His efforts in are evident in the first portions of the Raptor’s roll cage, which were trial fitted into the interior, and fit perfectly along the contours of the roof and A-pillars. Taking a further look at some of the work around the classroom and shop, the chassis, cages and welds on some of the vehicles there, demonstrate the precision and talents students are being taught by experienced professionals who aren’t afraid to race what they build.
But it’s going to take more than a simple roll cage to prepare this street SVT Raptor to take on the harsh rigors of a race like the Dakar. So in addition to a full roll cage, the truck will also receive racing seats, a new fuel cell in the bed, safety equipment, sand ramps, a compressor and upgraded Fox Racing shocks.
“The factory 2.5-inch diameter Fox shocks are hefty,” Johnson said. “But they are [internal] bypass shocks that can develop problems during an aggressive and long race like the Dakar. We spoke with Fox racing and we’ve decided to use their three-inch diameter shocks that will perform better for the conditions that we’ll encounter during the race.”
The shop at the FabSchool has two CNC milling machines and all the fabrication tools necessary to start piecing the truck together in time for the event. Along with Mead, Skilton and Johnson, mechanics Dan Moore and James Fisher will be a part of the support team.
“You don’t realize how much logistics it takes to put a team and vehicle together,” Johnson said. “We are still looking for sponsors and there is a chance that we may get the Raptor all done, but it may remain sitting if we can’t get the sponsorship dollars needed to compete in the race.”
Johnson doesn’t have too much time to worry about that, however.

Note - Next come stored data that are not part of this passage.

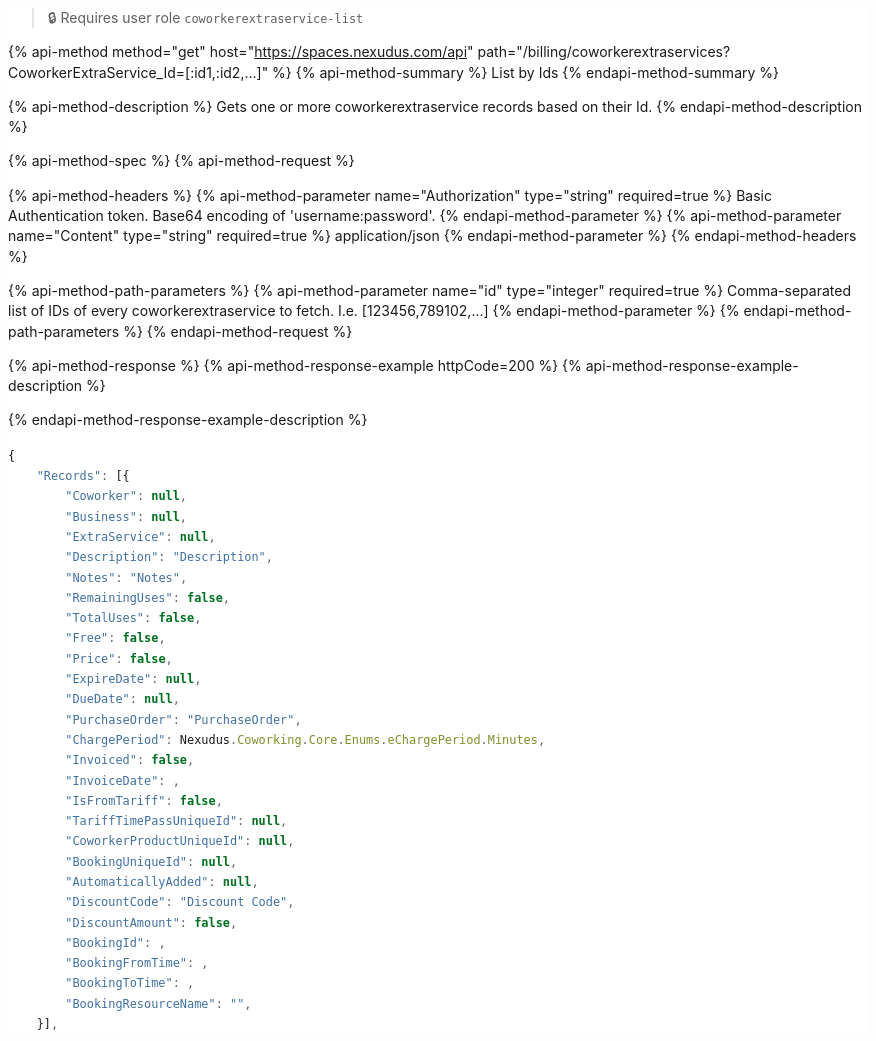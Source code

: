 > 🔒 Requires user role `coworkerextraservice-list`


{% api-method method="get" host="https://spaces.nexudus.com/api" path="/billing/coworkerextraservices?CoworkerExtraService_Id=[:id1,:id2,...]" %}
{% api-method-summary %}
List by Ids
{% endapi-method-summary %}

{% api-method-description %}
Gets one or more coworkerextraservice records based on their Id.
{% endapi-method-description %}

{% api-method-spec %}
{% api-method-request %}

{% api-method-headers %}
{% api-method-parameter name="Authorization" type="string" required=true %}
Basic Authentication token. Base64 encoding of 'username:password'.
{% endapi-method-parameter %}
{% api-method-parameter name="Content" type="string" required=true %}
application/json
{% endapi-method-parameter %}
{% endapi-method-headers %}

{% api-method-path-parameters %}
{% api-method-parameter name="id" type="integer" required=true %}
Comma-separated list of IDs of every coworkerextraservice to fetch. I.e. [123456,789102,...] 
{% endapi-method-parameter %}
{% endapi-method-path-parameters %}
{% endapi-method-request %}

{% api-method-response %}
{% api-method-response-example httpCode=200 %}
{% api-method-response-example-description %}

{% endapi-method-response-example-description %}

```javascript
{
    "Records": [{
        "Coworker": null,
        "Business": null,
        "ExtraService": null,
        "Description": "Description",
        "Notes": "Notes",
        "RemainingUses": false,
        "TotalUses": false,
        "Free": false,
        "Price": false,
        "ExpireDate": null,
        "DueDate": null,
        "PurchaseOrder": "PurchaseOrder",
        "ChargePeriod": Nexudus.Coworking.Core.Enums.eChargePeriod.Minutes,
        "Invoiced": false,
        "InvoiceDate": ,
        "IsFromTariff": false,
        "TariffTimePassUniqueId": null,
        "CoworkerProductUniqueId": null,
        "BookingUniqueId": null,
        "AutomaticallyAdded": null,
        "DiscountCode": "Discount Code",
        "DiscountAmount": false,
        "BookingId": ,
        "BookingFromTime": ,
        "BookingToTime": ,
        "BookingResourceName": "",
    }],
```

He’s busy devoting much of his attention to getting the Raptor ready.
“We need to get the Raptor completed and on a cargo ship by the first week of November,” Mead said. “So that means it needs to be completed by the third or fourth week of October so we can do some testing prior to the race.”
PickupTrucks.com will be following the build and testing of the Dakar Raptor and showcase all of the upgrades and improvements necessary to get this truck ready for competition. In the meantime, team Mead, Skilton and Johnson continue to prepare for the long road ahead and look forward to the day they can roll the Raptor onto the starting line.